▶ Work order
Using the data beneath this instruction, retype only the lines from the one that contains "If you run the" down to the one that contains "Help output does", both included, exactly as they appear.

▶ Entries taken from a collection
------------------------
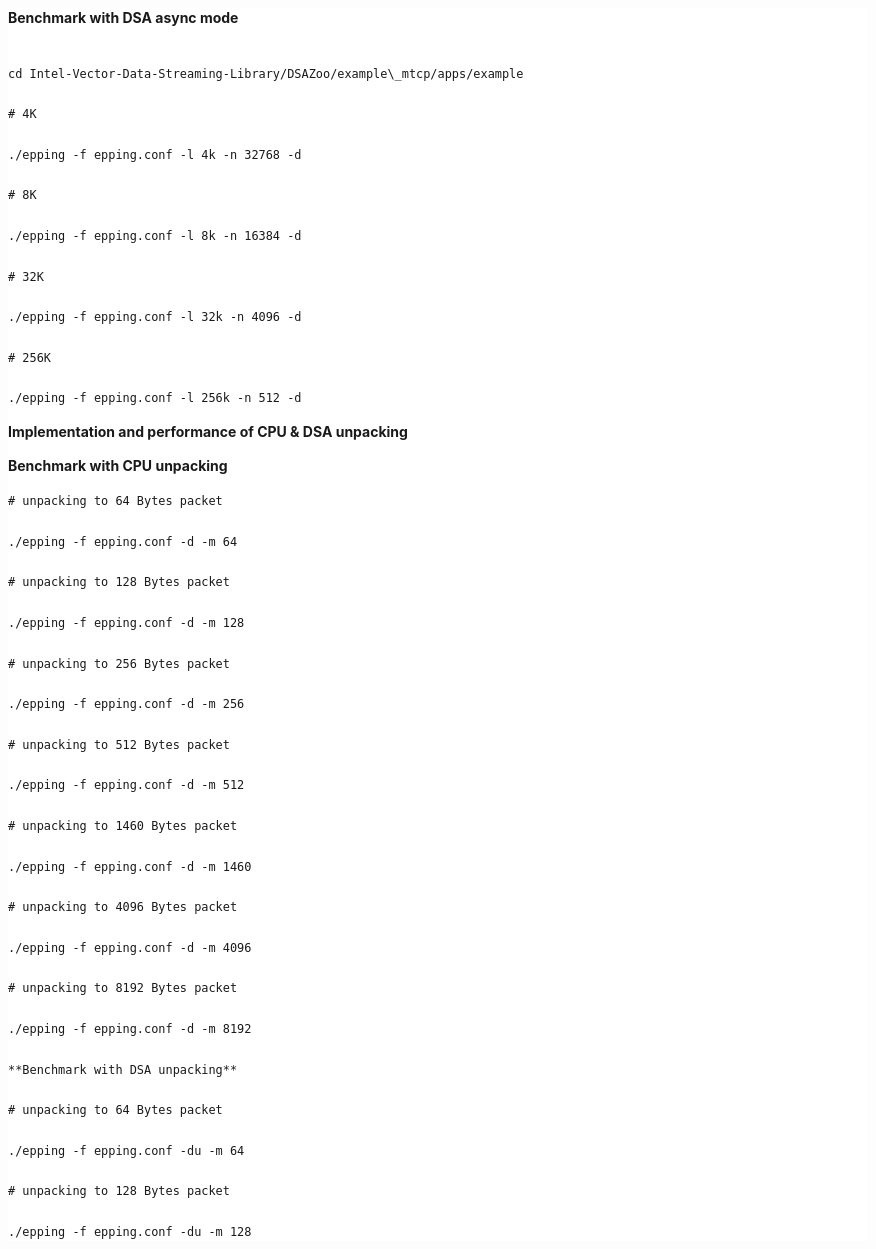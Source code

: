 **Benchmark with DSA async mode**
```

cd Intel-Vector-Data-Streaming-Library/DSAZoo/example\_mtcp/apps/example

# 4K

./epping -f epping.conf -l 4k -n 32768 -d

# 8K

./epping -f epping.conf -l 8k -n 16384 -d

# 32K

./epping -f epping.conf -l 32k -n 4096 -d

# 256K

./epping -f epping.conf -l 256k -n 512 -d
```

**Implementation and performance of CPU & DSA unpacking**

**Benchmark with CPU unpacking**

```
# unpacking to 64 Bytes packet

./epping -f epping.conf -d -m 64

# unpacking to 128 Bytes packet

./epping -f epping.conf -d -m 128

# unpacking to 256 Bytes packet

./epping -f epping.conf -d -m 256

# unpacking to 512 Bytes packet

./epping -f epping.conf -d -m 512

# unpacking to 1460 Bytes packet

./epping -f epping.conf -d -m 1460

# unpacking to 4096 Bytes packet

./epping -f epping.conf -d -m 4096

# unpacking to 8192 Bytes packet

./epping -f epping.conf -d -m 8192

**Benchmark with DSA unpacking**

# unpacking to 64 Bytes packet

./epping -f epping.conf -du -m 64

# unpacking to 128 Bytes packet

./epping -f epping.conf -du -m 128

```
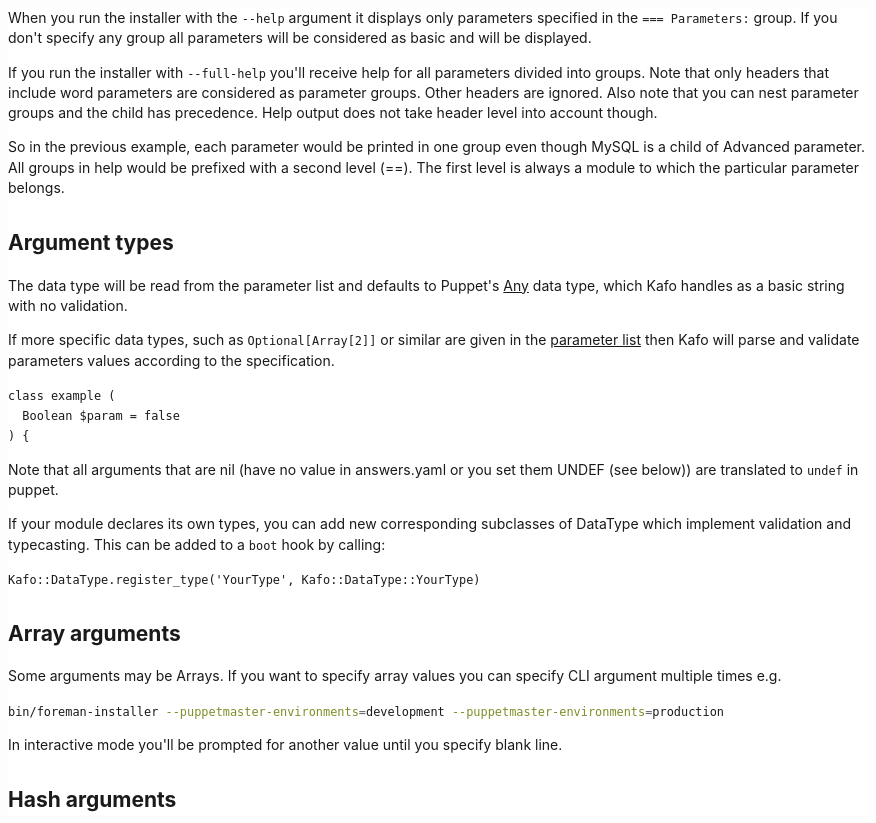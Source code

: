 When you run the installer with the ```--help``` argument it displays only
parameters specified in the ```=== Parameters:``` group. If you don't specify
any group all parameters will be considered as basic and will be displayed.

If you run the installer with ```--full-help``` you'll receive help for all
parameters divided into groups. Note that only headers that include word
parameters are considered as parameter groups. Other headers are ignored.
Also note that you can nest parameter groups and the child has precedence.
Help output does not take header level into account though.

So in the previous example, each parameter would be printed in one group even
though MySQL is a child of Advanced parameter. All groups in help would be
prefixed with a second level (==). The first level is always a module to which
the particular parameter belongs.

## Argument types

The data type will be read from the parameter list and defaults to Puppet's
[Any](https://docs.puppet.com/puppet/latest/reference/lang_data_abstract.html#any)
data type, which Kafo handles as a basic string with no validation.

If more specific data types, such as `Optional[Array[2]]` or similar are
given in the [parameter list](https://docs.puppet.com/puppet/4.5/reference/lang_data_type.html#usage)
then Kafo will parse and validate parameters values according to the
specification.

```puppet
class example (
  Boolean $param = false
) {
```

Note that all arguments that are nil (have no value in answers.yaml or you
set them UNDEF (see below)) are translated to ```undef``` in puppet.

If your module declares its own types, you can add new corresponding subclasses
of DataType which implement validation and typecasting. This can be added to a
`boot` hook by calling:

    Kafo::DataType.register_type('YourType', Kafo::DataType::YourType)

## Array arguments

Some arguments may be Arrays. If you want to specify array values you can
specify CLI argument multiple times e.g.
```bash
bin/foreman-installer --puppetmaster-environments=development --puppetmaster-environments=production
```

In interactive mode you'll be prompted for another value until you specify
blank line.

## Hash arguments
------------------------
▶ Problem solution
If you run the installer with ```--full-help``` you'll receive help for all
parameters divided into groups. Note that only headers that include word
parameters are considered as parameter groups. Other headers are ignored.
Also note that you can nest parameter groups and the child has precedence.
Help output does not take header level into account though.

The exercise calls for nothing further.